→ **Exercise directions**: Lines that include "mathcal" make up the answer; copy all of them from the data below.
============
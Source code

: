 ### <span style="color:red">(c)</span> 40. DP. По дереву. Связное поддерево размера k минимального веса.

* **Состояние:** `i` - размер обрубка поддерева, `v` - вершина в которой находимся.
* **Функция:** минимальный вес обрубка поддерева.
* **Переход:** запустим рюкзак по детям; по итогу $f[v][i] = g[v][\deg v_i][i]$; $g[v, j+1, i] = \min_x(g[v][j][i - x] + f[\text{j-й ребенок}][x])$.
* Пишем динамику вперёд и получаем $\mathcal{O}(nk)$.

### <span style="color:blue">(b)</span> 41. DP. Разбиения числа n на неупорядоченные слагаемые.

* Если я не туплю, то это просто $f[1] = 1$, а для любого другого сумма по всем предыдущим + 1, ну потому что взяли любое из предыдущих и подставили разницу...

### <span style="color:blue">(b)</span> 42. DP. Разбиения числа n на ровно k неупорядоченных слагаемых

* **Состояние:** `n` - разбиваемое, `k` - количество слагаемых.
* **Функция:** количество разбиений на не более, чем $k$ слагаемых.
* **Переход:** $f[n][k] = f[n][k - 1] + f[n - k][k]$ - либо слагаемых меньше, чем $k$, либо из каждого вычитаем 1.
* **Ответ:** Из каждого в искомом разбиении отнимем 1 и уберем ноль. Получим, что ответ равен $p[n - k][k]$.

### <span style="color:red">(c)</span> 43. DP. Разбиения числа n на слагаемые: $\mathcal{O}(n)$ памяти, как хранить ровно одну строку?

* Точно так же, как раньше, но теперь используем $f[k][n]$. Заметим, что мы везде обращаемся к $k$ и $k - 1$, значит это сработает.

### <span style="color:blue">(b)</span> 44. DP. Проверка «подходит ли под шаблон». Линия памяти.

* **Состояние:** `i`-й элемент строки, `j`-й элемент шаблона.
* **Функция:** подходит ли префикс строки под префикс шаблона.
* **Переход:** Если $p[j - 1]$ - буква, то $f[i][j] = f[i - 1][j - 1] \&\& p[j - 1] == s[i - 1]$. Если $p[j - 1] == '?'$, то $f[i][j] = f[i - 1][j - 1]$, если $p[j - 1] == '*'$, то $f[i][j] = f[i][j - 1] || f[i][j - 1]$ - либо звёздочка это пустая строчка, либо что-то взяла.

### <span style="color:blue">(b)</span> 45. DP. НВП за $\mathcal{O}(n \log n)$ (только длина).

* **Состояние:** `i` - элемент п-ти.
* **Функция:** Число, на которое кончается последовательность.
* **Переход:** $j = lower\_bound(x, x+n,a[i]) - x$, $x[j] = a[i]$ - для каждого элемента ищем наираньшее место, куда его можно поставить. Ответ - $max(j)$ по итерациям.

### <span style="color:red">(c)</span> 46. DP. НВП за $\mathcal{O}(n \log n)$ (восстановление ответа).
============
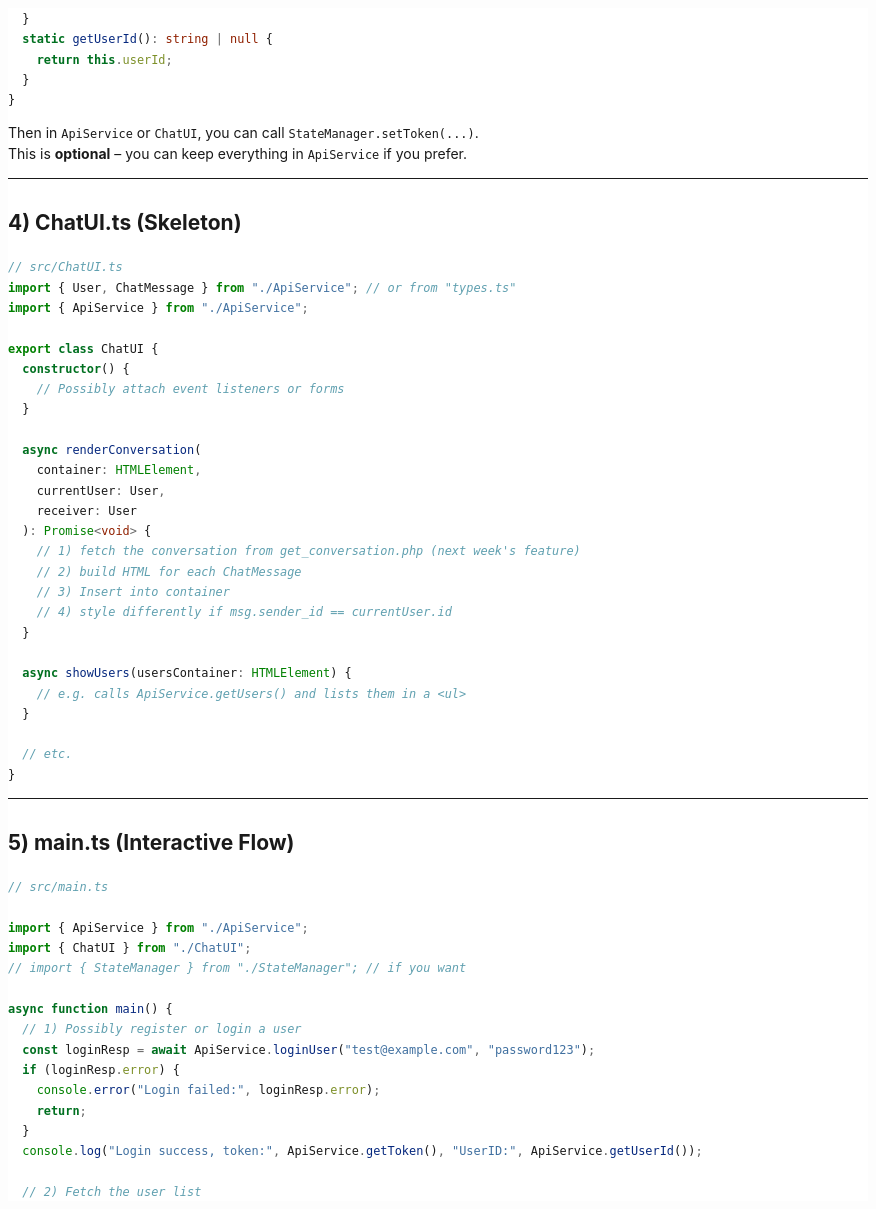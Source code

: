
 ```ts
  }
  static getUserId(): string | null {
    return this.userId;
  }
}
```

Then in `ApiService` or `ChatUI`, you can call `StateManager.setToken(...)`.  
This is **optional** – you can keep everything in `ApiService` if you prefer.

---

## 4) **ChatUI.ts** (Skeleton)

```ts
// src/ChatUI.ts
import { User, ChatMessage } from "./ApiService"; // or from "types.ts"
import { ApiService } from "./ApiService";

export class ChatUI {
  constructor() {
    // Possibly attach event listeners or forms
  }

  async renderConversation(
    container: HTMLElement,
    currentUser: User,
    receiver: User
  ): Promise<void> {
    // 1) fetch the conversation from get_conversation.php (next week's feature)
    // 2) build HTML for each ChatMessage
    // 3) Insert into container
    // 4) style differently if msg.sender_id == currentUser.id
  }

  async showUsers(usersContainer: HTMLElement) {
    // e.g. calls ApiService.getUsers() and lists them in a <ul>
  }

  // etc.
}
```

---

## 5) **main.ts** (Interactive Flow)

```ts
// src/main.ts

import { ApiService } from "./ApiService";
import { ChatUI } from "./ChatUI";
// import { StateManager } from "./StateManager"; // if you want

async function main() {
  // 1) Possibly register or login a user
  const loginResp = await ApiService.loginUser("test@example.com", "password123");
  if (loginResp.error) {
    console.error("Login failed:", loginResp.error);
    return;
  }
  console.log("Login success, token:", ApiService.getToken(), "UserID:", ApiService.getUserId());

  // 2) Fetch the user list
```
============
→ **Solution**:
* Пишем динамику вперёд и получаем $\mathcal{O}(nk)$.
### <span style="color:red">(c)</span> 43. DP. Разбиения числа n на слагаемые: $\mathcal{O}(n)$ памяти, как хранить ровно одну строку?
### <span style="color:blue">(b)</span> 45. DP. НВП за $\mathcal{O}(n \log n)$ (только длина).
### <span style="color:red">(c)</span> 46. DP. НВП за $\mathcal{O}(n \log n)$ (восстановление ответа).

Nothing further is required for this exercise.